- Opening Delimiter -

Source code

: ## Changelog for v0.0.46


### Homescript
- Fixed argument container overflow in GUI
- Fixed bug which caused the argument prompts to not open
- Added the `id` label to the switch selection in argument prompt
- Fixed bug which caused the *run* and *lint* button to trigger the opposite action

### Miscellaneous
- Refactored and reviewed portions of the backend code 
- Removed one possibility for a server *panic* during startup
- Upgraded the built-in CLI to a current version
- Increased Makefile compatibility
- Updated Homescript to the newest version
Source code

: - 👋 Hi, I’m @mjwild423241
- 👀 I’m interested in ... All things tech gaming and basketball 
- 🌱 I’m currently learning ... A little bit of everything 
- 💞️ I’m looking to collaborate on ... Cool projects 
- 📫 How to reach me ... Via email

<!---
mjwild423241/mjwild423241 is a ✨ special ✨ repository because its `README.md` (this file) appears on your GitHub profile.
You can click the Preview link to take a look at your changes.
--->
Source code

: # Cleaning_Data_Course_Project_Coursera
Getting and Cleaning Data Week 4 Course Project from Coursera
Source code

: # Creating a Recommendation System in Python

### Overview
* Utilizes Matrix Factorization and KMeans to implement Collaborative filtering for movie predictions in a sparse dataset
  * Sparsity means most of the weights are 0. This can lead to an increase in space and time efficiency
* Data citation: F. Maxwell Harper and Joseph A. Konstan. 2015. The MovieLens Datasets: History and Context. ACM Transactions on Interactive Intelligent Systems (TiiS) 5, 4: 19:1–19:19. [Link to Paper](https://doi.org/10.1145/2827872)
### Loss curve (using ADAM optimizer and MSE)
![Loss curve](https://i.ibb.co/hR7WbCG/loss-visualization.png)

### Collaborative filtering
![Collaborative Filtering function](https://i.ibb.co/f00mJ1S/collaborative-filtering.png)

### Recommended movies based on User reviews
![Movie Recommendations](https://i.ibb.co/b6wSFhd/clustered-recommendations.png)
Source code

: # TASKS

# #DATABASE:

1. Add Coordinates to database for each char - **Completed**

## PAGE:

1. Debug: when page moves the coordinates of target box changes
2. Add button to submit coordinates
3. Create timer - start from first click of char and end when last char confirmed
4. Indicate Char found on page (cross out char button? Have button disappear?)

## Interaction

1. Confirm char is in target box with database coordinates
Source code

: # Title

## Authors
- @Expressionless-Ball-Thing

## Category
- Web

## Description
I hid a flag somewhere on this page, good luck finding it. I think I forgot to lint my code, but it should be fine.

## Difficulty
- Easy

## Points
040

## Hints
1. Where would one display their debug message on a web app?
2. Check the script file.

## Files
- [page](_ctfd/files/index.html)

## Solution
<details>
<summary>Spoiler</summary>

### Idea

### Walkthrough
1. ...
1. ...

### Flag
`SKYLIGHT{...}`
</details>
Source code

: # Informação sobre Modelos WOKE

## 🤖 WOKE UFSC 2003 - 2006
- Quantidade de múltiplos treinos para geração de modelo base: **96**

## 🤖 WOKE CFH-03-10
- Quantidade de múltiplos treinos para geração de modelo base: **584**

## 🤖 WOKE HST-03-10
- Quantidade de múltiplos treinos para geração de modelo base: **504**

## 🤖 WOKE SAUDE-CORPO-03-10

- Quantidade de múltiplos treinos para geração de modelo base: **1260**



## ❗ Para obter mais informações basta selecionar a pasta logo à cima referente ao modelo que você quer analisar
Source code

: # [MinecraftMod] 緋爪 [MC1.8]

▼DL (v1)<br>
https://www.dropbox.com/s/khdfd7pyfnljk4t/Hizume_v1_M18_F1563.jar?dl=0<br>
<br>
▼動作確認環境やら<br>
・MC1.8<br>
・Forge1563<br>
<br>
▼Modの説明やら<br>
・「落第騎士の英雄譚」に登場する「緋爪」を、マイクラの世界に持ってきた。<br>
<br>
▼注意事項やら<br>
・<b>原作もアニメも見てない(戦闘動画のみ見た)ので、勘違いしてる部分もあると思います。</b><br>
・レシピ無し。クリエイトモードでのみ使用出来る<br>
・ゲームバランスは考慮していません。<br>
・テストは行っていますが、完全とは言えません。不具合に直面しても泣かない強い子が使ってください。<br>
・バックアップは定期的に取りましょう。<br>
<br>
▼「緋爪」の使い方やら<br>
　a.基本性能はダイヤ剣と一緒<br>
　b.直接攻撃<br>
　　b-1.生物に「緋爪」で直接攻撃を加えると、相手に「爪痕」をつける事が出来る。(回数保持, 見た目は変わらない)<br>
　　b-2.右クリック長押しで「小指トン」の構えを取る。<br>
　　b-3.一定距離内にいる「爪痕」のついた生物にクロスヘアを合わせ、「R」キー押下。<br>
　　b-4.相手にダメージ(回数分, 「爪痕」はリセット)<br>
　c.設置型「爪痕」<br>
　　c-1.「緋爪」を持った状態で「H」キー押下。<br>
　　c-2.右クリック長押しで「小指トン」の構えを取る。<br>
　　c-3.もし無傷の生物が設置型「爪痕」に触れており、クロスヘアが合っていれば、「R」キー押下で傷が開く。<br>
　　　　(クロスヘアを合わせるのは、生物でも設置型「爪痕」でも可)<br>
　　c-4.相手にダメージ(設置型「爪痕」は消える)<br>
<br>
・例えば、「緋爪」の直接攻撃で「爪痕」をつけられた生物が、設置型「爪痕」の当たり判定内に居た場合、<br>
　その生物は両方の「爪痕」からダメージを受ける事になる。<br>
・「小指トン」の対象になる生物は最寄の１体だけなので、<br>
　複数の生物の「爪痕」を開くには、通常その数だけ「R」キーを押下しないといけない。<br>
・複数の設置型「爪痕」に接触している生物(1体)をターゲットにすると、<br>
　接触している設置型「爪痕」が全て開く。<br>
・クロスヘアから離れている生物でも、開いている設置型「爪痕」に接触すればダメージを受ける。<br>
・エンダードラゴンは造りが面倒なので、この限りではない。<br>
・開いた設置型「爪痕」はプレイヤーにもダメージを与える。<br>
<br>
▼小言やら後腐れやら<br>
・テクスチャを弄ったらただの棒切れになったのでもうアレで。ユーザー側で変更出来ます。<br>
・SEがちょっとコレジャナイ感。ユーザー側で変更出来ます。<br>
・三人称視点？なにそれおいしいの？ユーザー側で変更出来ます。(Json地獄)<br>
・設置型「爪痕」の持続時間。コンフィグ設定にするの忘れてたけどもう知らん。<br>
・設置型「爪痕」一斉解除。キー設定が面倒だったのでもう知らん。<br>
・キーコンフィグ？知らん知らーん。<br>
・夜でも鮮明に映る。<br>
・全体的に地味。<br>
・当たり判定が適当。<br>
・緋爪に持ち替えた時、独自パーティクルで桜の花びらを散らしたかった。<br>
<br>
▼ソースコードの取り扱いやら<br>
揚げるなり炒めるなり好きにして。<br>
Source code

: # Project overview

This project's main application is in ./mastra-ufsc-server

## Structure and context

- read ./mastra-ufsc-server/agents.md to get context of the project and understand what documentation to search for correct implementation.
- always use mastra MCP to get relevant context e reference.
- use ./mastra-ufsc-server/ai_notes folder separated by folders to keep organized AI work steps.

- Closing Delimiter -

**DIRECTIONS FOR THIS TASK:** Repeat each line of the data exactly as it appears above.

**COMPLETED TASK:**
Source code

: ## Changelog for v0.0.46


### Homescript
- Fixed argument container overflow in GUI
- Fixed bug which caused the argument prompts to not open
- Added the `id` label to the switch selection in argument prompt
- Fixed bug which caused the *run* and *lint* button to trigger the opposite action

### Miscellaneous
- Refactored and reviewed portions of the backend code 
- Removed one possibility for a server *panic* during startup
- Upgraded the built-in CLI to a current version
- Increased Makefile compatibility
- Updated Homescript to the newest version
Source code

: - 👋 Hi, I’m @mjwild423241
- 👀 I’m interested in ... All things tech gaming and basketball 
- 🌱 I’m currently learning ... A little bit of everything 
- 💞️ I’m looking to collaborate on ... Cool projects 
- 📫 How to reach me ... Via email

<!---
mjwild423241/mjwild423241 is a ✨ special ✨ repository because its `README.md` (this file) appears on your GitHub profile.
You can click the Preview link to take a look at your changes.
--->
Source code

: # Cleaning_Data_Course_Project_Coursera
Getting and Cleaning Data Week 4 Course Project from Coursera
Source code

: # Creating a Recommendation System in Python

### Overview
* Utilizes Matrix Factorization and KMeans to implement Collaborative filtering for movie predictions in a sparse dataset
  * Sparsity means most of the weights are 0. This can lead to an increase in space and time efficiency
* Data citation: F. Maxwell Harper and Joseph A. Konstan. 2015. The MovieLens Datasets: History and Context. ACM Transactions on Interactive Intelligent Systems (TiiS) 5, 4: 19:1–19:19. [Link to Paper](https://doi.org/10.1145/2827872)
### Loss curve (using ADAM optimizer and MSE)
![Loss curve](https://i.ibb.co/hR7WbCG/loss-visualization.png)

### Collaborative filtering
![Collaborative Filtering function](https://i.ibb.co/f00mJ1S/collaborative-filtering.png)

### Recommended movies based on User reviews
![Movie Recommendations](https://i.ibb.co/b6wSFhd/clustered-recommendations.png)
Source code

: # TASKS

# #DATABASE:

1. Add Coordinates to database for each char - **Completed**

## PAGE:

1. Debug: when page moves the coordinates of target box changes
2. Add button to submit coordinates
3. Create timer - start from first click of char and end when last char confirmed
4. Indicate Char found on page (cross out char button? Have button disappear?)

## Interaction

1. Confirm char is in target box with database coordinates
Source code

: # Title

## Authors
- @Expressionless-Ball-Thing

## Category
- Web

## Description
I hid a flag somewhere on this page, good luck finding it. I think I forgot to lint my code, but it should be fine.

## Difficulty
- Easy

## Points
040

## Hints
1. Where would one display their debug message on a web app?
2. Check the script file.

## Files
- [page](_ctfd/files/index.html)

## Solution
<details>
<summary>Spoiler</summary>

### Idea

### Walkthrough
1. ...
1. ...

### Flag
`SKYLIGHT{...}`
</details>
Source code

: # Informação sobre Modelos WOKE

## 🤖 WOKE UFSC 2003 - 2006
- Quantidade de múltiplos treinos para geração de modelo base: **96**

## 🤖 WOKE CFH-03-10
- Quantidade de múltiplos treinos para geração de modelo base: **584**

## 🤖 WOKE HST-03-10
- Quantidade de múltiplos treinos para geração de modelo base: **504**

## 🤖 WOKE SAUDE-CORPO-03-10

- Quantidade de múltiplos treinos para geração de modelo base: **1260**



## ❗ Para obter mais informações basta selecionar a pasta logo à cima referente ao modelo que você quer analisar
Source code

: # [MinecraftMod] 緋爪 [MC1.8]

▼DL (v1)<br>
https://www.dropbox.com/s/khdfd7pyfnljk4t/Hizume_v1_M18_F1563.jar?dl=0<br>
<br>
▼動作確認環境やら<br>
・MC1.8<br>
・Forge1563<br>
<br>
▼Modの説明やら<br>
・「落第騎士の英雄譚」に登場する「緋爪」を、マイクラの世界に持ってきた。<br>
<br>
▼注意事項やら<br>
・<b>原作もアニメも見てない(戦闘動画のみ見た)ので、勘違いしてる部分もあると思います。</b><br>
・レシピ無し。クリエイトモードでのみ使用出来る<br>
・ゲームバランスは考慮していません。<br>
・テストは行っていますが、完全とは言えません。不具合に直面しても泣かない強い子が使ってください。<br>
・バックアップは定期的に取りましょう。<br>
<br>
▼「緋爪」の使い方やら<br>
　a.基本性能はダイヤ剣と一緒<br>
　b.直接攻撃<br>
　　b-1.生物に「緋爪」で直接攻撃を加えると、相手に「爪痕」をつける事が出来る。(回数保持, 見た目は変わらない)<br>
　　b-2.右クリック長押しで「小指トン」の構えを取る。<br>
　　b-3.一定距離内にいる「爪痕」のついた生物にクロスヘアを合わせ、「R」キー押下。<br>
　　b-4.相手にダメージ(回数分, 「爪痕」はリセット)<br>
　c.設置型「爪痕」<br>
　　c-1.「緋爪」を持った状態で「H」キー押下。<br>
　　c-2.右クリック長押しで「小指トン」の構えを取る。<br>
　　c-3.もし無傷の生物が設置型「爪痕」に触れており、クロスヘアが合っていれば、「R」キー押下で傷が開く。<br>
　　　　(クロスヘアを合わせるのは、生物でも設置型「爪痕」でも可)<br>
　　c-4.相手にダメージ(設置型「爪痕」は消える)<br>
<br>
・例えば、「緋爪」の直接攻撃で「爪痕」をつけられた生物が、設置型「爪痕」の当たり判定内に居た場合、<br>
　その生物は両方の「爪痕」からダメージを受ける事になる。<br>
・「小指トン」の対象になる生物は最寄の１体だけなので、<br>
　複数の生物の「爪痕」を開くには、通常その数だけ「R」キーを押下しないといけない。<br>
・複数の設置型「爪痕」に接触している生物(1体)をターゲットにすると、<br>
　接触している設置型「爪痕」が全て開く。<br>
・クロスヘアから離れている生物でも、開いている設置型「爪痕」に接触すればダメージを受ける。<br>
・エンダードラゴンは造りが面倒なので、この限りではない。<br>
・開いた設置型「爪痕」はプレイヤーにもダメージを与える。<br>
<br>
▼小言やら後腐れやら<br>
・テクスチャを弄ったらただの棒切れになったのでもうアレで。ユーザー側で変更出来ます。<br>
・SEがちょっとコレジャナイ感。ユーザー側で変更出来ます。<br>
・三人称視点？なにそれおいしいの？ユーザー側で変更出来ます。(Json地獄)<br>
・設置型「爪痕」の持続時間。コンフィグ設定にするの忘れてたけどもう知らん。<br>
・設置型「爪痕」一斉解除。キー設定が面倒だったのでもう知らん。<br>
・キーコンフィグ？知らん知らーん。<br>
・夜でも鮮明に映る。<br>
・全体的に地味。<br>
・当たり判定が適当。<br>
・緋爪に持ち替えた時、独自パーティクルで桜の花びらを散らしたかった。<br>
<br>
▼ソースコードの取り扱いやら<br>
揚げるなり炒めるなり好きにして。<br>
Source code

: # Project overview

This project's main application is in ./mastra-ufsc-server

## Structure and context

- read ./mastra-ufsc-server/agents.md to get context of the project and understand what documentation to search for correct implementation.
- always use mastra MCP to get relevant context e reference.
- use ./mastra-ufsc-server/ai_notes folder separated by folders to keep organized AI work steps.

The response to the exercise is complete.